>>>>>

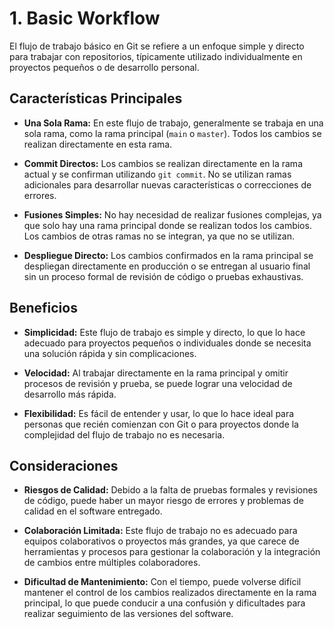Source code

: # 1. Basic Workflow

El flujo de trabajo básico en Git se refiere a un enfoque simple y directo para trabajar con repositorios, típicamente utilizado individualmente en proyectos pequeños o de desarrollo personal.

## Características Principales

- **Una Sola Rama:** En este flujo de trabajo, generalmente se trabaja en una sola rama, como la rama principal (`main` o `master`). Todos los cambios se realizan directamente en esta rama.
  
- **Commit Directos:** Los cambios se realizan directamente en la rama actual y se confirman utilizando `git commit`. No se utilizan ramas adicionales para desarrollar nuevas características o correcciones de errores.

- **Fusiones Simples:** No hay necesidad de realizar fusiones complejas, ya que solo hay una rama principal donde se realizan todos los cambios. Los cambios de otras ramas no se integran, ya que no se utilizan.

- **Despliegue Directo:** Los cambios confirmados en la rama principal se despliegan directamente en producción o se entregan al usuario final sin un proceso formal de revisión de código o pruebas exhaustivas.

## Beneficios

- **Simplicidad:** Este flujo de trabajo es simple y directo, lo que lo hace adecuado para proyectos pequeños o individuales donde se necesita una solución rápida y sin complicaciones.
  
- **Velocidad:** Al trabajar directamente en la rama principal y omitir procesos de revisión y prueba, se puede lograr una velocidad de desarrollo más rápida.

- **Flexibilidad:** Es fácil de entender y usar, lo que lo hace ideal para personas que recién comienzan con Git o para proyectos donde la complejidad del flujo de trabajo no es necesaria.

## Consideraciones

- **Riesgos de Calidad:** Debido a la falta de pruebas formales y revisiones de código, puede haber un mayor riesgo de errores y problemas de calidad en el software entregado.
  
- **Colaboración Limitada:** Este flujo de trabajo no es adecuado para equipos colaborativos o proyectos más grandes, ya que carece de herramientas y procesos para gestionar la colaboración y la integración de cambios entre múltiples colaboradores.

- **Dificultad de Mantenimiento:** Con el tiempo, puede volverse difícil mantener el control de los cambios realizados directamente en la rama principal, lo que puede conducir a una confusión y dificultades para realizar seguimiento de las versiones del software.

<<<<<

Pictures stay out. Repeat only the lines from the beginning of the data through the line that has "- **Simplicidad:** Este".

Source code

: # 1. Basic Workflow

El flujo de trabajo básico en Git se refiere a un enfoque simple y directo para trabajar con repositorios, típicamente utilizado individualmente en proyectos pequeños o de desarrollo personal.

## Características Principales

- **Una Sola Rama:** En este flujo de trabajo, generalmente se trabaja en una sola rama, como la rama principal (`main` o `master`). Todos los cambios se realizan directamente en esta rama.
  
- **Commit Directos:** Los cambios se realizan directamente en la rama actual y se confirman utilizando `git commit`. No se utilizan ramas adicionales para desarrollar nuevas características o correcciones de errores.

- **Fusiones Simples:** No hay necesidad de realizar fusiones complejas, ya que solo hay una rama principal donde se realizan todos los cambios. Los cambios de otras ramas no se integran, ya que no se utilizan.

- **Despliegue Directo:** Los cambios confirmados en la rama principal se despliegan directamente en producción o se entregan al usuario final sin un proceso formal de revisión de código o pruebas exhaustivas.

## Beneficios

- **Simplicidad:** Este flujo de trabajo es simple y directo, lo que lo hace adecuado para proyectos pequeños o individuales donde se necesita una solución rápida y sin complicaciones.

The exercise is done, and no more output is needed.